While I love hearing about different places when I travel, I don’t mind being around someone who’s taken nearly the same path. Hearing their story usually gave mine more clarity; I wasn’t just vacationing or taking the day off from work. I liked to tell them mine was an adventure full of uncertainty. Maybe if I was lucky they’d let me sleep on their couch. I typically tell them I’d like to return and ski for a while or after graduating I’d like to settle in Denver. Then again, maybe all those words are just like going to the grocery store hungry; once I get my fill of fun in the snow it’s possible my reasons will ring hollow.
This morning I’m just not in the mood as my mind lingers on Ashley’s departure. I try not to eavesdrop, but it’s not easy to tune out a conversation from a foot away. Most of the time if you’re riding solo and join a couple on the lift they’ll either invite you into conversation or give a polite hello and get on with their lives. I’m caught somewhere in between, uninvited but still sitting within earshot huddled up against the corner of the chair lift.
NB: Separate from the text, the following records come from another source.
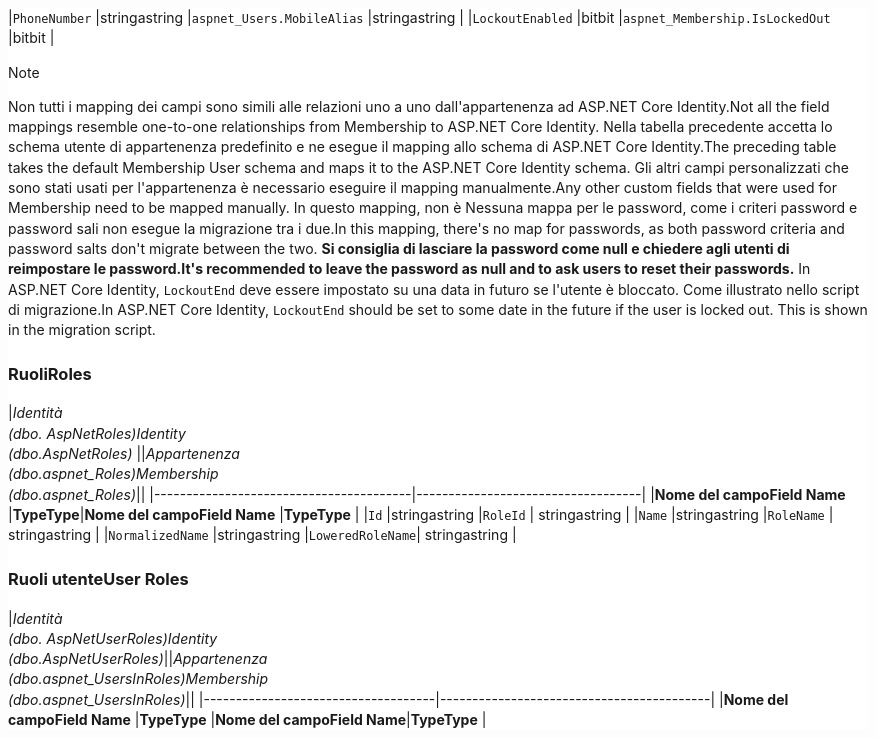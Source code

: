 |`PhoneNumber`                  |<span data-ttu-id="5a4b2-166">stringa</span><span class="sxs-lookup"><span data-stu-id="5a4b2-166">string</span></span>  |`aspnet_Users.MobileAlias`                        |<span data-ttu-id="5a4b2-167">stringa</span><span class="sxs-lookup"><span data-stu-id="5a4b2-167">string</span></span>  |
|`LockoutEnabled`               |<span data-ttu-id="5a4b2-168">bit</span><span class="sxs-lookup"><span data-stu-id="5a4b2-168">bit</span></span>     |`aspnet_Membership.IsLockedOut`                   |<span data-ttu-id="5a4b2-169">bit</span><span class="sxs-lookup"><span data-stu-id="5a4b2-169">bit</span></span>     |

> [!NOTE]
> <span data-ttu-id="5a4b2-170">Non tutti i mapping dei campi sono simili alle relazioni uno a uno dall'appartenenza ad ASP.NET Core Identity.</span><span class="sxs-lookup"><span data-stu-id="5a4b2-170">Not all the field mappings resemble one-to-one relationships from Membership to ASP.NET Core Identity.</span></span> <span data-ttu-id="5a4b2-171">Nella tabella precedente accetta lo schema utente di appartenenza predefinito e ne esegue il mapping allo schema di ASP.NET Core Identity.</span><span class="sxs-lookup"><span data-stu-id="5a4b2-171">The preceding table takes the default Membership User schema and maps it to the ASP.NET Core Identity schema.</span></span> <span data-ttu-id="5a4b2-172">Gli altri campi personalizzati che sono stati usati per l'appartenenza è necessario eseguire il mapping manualmente.</span><span class="sxs-lookup"><span data-stu-id="5a4b2-172">Any other custom fields that were used for Membership need to be mapped manually.</span></span> <span data-ttu-id="5a4b2-173">In questo mapping, non è Nessuna mappa per le password, come i criteri password e password sali non esegue la migrazione tra i due.</span><span class="sxs-lookup"><span data-stu-id="5a4b2-173">In this mapping, there's no map for passwords, as both password criteria and password salts don't migrate between the two.</span></span> <span data-ttu-id="5a4b2-174">**Si consiglia di lasciare la password come null e chiedere agli utenti di reimpostare le password.**</span><span class="sxs-lookup"><span data-stu-id="5a4b2-174">**It's recommended to leave the password as null and to ask users to reset their passwords.**</span></span> <span data-ttu-id="5a4b2-175">In ASP.NET Core Identity, `LockoutEnd` deve essere impostato su una data in futuro se l'utente è bloccato. Come illustrato nello script di migrazione.</span><span class="sxs-lookup"><span data-stu-id="5a4b2-175">In ASP.NET Core Identity, `LockoutEnd` should be set to some date in the future if the user is locked out. This is shown in the migration script.</span></span>

### <a name="roles"></a><span data-ttu-id="5a4b2-176">Ruoli</span><span class="sxs-lookup"><span data-stu-id="5a4b2-176">Roles</span></span>

|<span data-ttu-id="5a4b2-177">*Identità<br>(dbo. AspNetRoles)*</span><span class="sxs-lookup"><span data-stu-id="5a4b2-177">*Identity<br>(dbo.AspNetRoles)*</span></span>        ||<span data-ttu-id="5a4b2-178">*Appartenenza<br>(dbo.aspnet_Roles)*</span><span class="sxs-lookup"><span data-stu-id="5a4b2-178">*Membership<br>(dbo.aspnet_Roles)*</span></span>||
|----------------------------------------|-----------------------------------|
|<span data-ttu-id="5a4b2-179">**Nome del campo**</span><span class="sxs-lookup"><span data-stu-id="5a4b2-179">**Field Name**</span></span>                 |<span data-ttu-id="5a4b2-180">**Type**</span><span class="sxs-lookup"><span data-stu-id="5a4b2-180">**Type**</span></span>|<span data-ttu-id="5a4b2-181">**Nome del campo**</span><span class="sxs-lookup"><span data-stu-id="5a4b2-181">**Field Name**</span></span>   |<span data-ttu-id="5a4b2-182">**Type**</span><span class="sxs-lookup"><span data-stu-id="5a4b2-182">**Type**</span></span>         |
|`Id`                           |<span data-ttu-id="5a4b2-183">stringa</span><span class="sxs-lookup"><span data-stu-id="5a4b2-183">string</span></span>  |`RoleId`         | <span data-ttu-id="5a4b2-184">stringa</span><span class="sxs-lookup"><span data-stu-id="5a4b2-184">string</span></span>          |
|`Name`                         |<span data-ttu-id="5a4b2-185">stringa</span><span class="sxs-lookup"><span data-stu-id="5a4b2-185">string</span></span>  |`RoleName`       | <span data-ttu-id="5a4b2-186">stringa</span><span class="sxs-lookup"><span data-stu-id="5a4b2-186">string</span></span>          |
|`NormalizedName`               |<span data-ttu-id="5a4b2-187">stringa</span><span class="sxs-lookup"><span data-stu-id="5a4b2-187">string</span></span>  |`LoweredRoleName`| <span data-ttu-id="5a4b2-188">stringa</span><span class="sxs-lookup"><span data-stu-id="5a4b2-188">string</span></span>          |

### <a name="user-roles"></a><span data-ttu-id="5a4b2-189">Ruoli utente</span><span class="sxs-lookup"><span data-stu-id="5a4b2-189">User Roles</span></span>

|<span data-ttu-id="5a4b2-190">*Identità<br>(dbo. AspNetUserRoles)*</span><span class="sxs-lookup"><span data-stu-id="5a4b2-190">*Identity<br>(dbo.AspNetUserRoles)*</span></span>||<span data-ttu-id="5a4b2-191">*Appartenenza<br>(dbo.aspnet_UsersInRoles)*</span><span class="sxs-lookup"><span data-stu-id="5a4b2-191">*Membership<br>(dbo.aspnet_UsersInRoles)*</span></span>||
|------------------------------------|------------------------------------------|
|<span data-ttu-id="5a4b2-192">**Nome del campo**</span><span class="sxs-lookup"><span data-stu-id="5a4b2-192">**Field Name**</span></span>           |<span data-ttu-id="5a4b2-193">**Type**</span><span class="sxs-lookup"><span data-stu-id="5a4b2-193">**Type**</span></span>  |<span data-ttu-id="5a4b2-194">**Nome del campo**</span><span class="sxs-lookup"><span data-stu-id="5a4b2-194">**Field Name**</span></span>|<span data-ttu-id="5a4b2-195">**Type**</span><span class="sxs-lookup"><span data-stu-id="5a4b2-195">**Type**</span></span>                   |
I just don’t know what to do… Her mother’s been on life support for eighteen months. At some point you just have to accept what is happening and not let it control your life and your emotions. At some point you just have to let go. I don’t know how to suggest that to my friend and that if she were in the same position she’d want a friend to do the same. What can you do except suggest mentally switching places with the sick person?
Without turning her head the woman aims her voice at me. What do you think?
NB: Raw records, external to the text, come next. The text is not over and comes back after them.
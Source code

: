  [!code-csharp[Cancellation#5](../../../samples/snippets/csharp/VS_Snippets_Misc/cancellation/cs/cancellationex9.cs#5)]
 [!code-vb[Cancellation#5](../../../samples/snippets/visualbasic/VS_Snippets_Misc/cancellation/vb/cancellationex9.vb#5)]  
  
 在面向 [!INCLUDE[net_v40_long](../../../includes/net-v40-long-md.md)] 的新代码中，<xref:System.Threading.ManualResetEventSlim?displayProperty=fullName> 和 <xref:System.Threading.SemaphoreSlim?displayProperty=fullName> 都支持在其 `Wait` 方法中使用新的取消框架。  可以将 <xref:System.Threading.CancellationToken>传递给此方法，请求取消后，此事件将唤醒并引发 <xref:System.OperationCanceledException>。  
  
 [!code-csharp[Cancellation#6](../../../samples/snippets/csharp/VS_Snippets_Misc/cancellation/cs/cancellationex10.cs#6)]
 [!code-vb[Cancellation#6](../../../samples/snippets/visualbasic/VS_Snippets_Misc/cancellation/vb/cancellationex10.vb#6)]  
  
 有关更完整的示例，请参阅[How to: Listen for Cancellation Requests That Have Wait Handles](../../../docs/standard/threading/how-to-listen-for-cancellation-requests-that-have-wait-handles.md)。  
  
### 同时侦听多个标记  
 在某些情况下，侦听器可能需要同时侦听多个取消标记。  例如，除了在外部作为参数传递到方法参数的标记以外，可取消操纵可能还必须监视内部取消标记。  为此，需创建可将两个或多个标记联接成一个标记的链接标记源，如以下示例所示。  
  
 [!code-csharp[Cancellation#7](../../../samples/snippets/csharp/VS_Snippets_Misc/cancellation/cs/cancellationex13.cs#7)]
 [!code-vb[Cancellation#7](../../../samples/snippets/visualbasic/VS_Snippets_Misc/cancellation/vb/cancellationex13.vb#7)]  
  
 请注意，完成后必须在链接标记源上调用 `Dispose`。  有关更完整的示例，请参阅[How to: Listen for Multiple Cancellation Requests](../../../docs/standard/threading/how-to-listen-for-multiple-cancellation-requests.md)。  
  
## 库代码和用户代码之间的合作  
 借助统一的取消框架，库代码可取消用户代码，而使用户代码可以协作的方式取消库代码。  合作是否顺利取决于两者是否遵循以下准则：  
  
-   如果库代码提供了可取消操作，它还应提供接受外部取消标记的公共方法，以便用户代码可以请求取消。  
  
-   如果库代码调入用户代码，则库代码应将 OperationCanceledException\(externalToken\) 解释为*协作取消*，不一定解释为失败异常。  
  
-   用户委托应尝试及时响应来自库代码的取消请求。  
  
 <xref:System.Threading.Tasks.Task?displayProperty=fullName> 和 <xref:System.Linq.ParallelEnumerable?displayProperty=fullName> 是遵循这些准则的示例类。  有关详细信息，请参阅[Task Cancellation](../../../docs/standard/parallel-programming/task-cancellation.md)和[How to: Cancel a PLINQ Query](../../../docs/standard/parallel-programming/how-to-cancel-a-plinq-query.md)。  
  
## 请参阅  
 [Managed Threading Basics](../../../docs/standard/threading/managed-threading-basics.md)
I snap back from disconnectedly staring down at the passing snow.
Uhhh, I don’t know, I guess you’re right?
I can’t believe she’s asked for my thoughts, but she lets me off the hook as she looks at me and smiles.
You go skiing right?
Before I answer I reflect for just a second.
Yeah. You let go, and then you go skiing.
It reminds me of Raymond Carver’s story, “The Bath,” where the mother of a son, who has slipped into a coma, meets a random family in the waiting room of the hospital. Without any real cause she tells the whole day’s story, why she’s in the hospital and what happened to her son. Despair and uncertainty bring an impulse to share our experience with whoever we can.
In this place so distanced from a home, we find ourselves in isolated situations where it can be a relief to unload experience on people we’ll probably never see again. It’s as comforting as visiting a therapist who you know will keep your secrets safe. Instead of professional security you get the spongy ears of the mountain.



In the first days of traveling, my brain is occupied by overindulgence in the new. But after a couple days, when the escape starts to feel normal, I start to miss little conveniences. I feel disconnected without the internet which is such an integral attachment to the world for me at school. Some of the things, news about soccer and access to fresh music provide stability. It’s a habit that soothes me. I twitch at the thought of an overflowing email inbox.
When traveling, it’s necessary to strike a balance between keeping certain things we know close while at the same time casting off securities that come with regularity. Maybe that’s one of the beauties of moving and traveling: the chance to exercise the human capacity for new experience and drift from daily assurances. Creating that space makes it possible to recognize where we’ve been, and what it is we want to hold on to from each particular place we visit. We discover what we want to make our own.
Over the phone I find myself telling people that after going to the store I’m returning home, and then I clarify – to Copper. Is home really just where we park ourselves at night? I don’t think so, but it is so easy for me to attach quickly to this place I’ve been before, where there are familiar friends that are comfortable in the same place together. We’re all distanced from our normal lives, so we form that protective unit ourselves. We keep familiarity of where we come from through conversation and shared memories.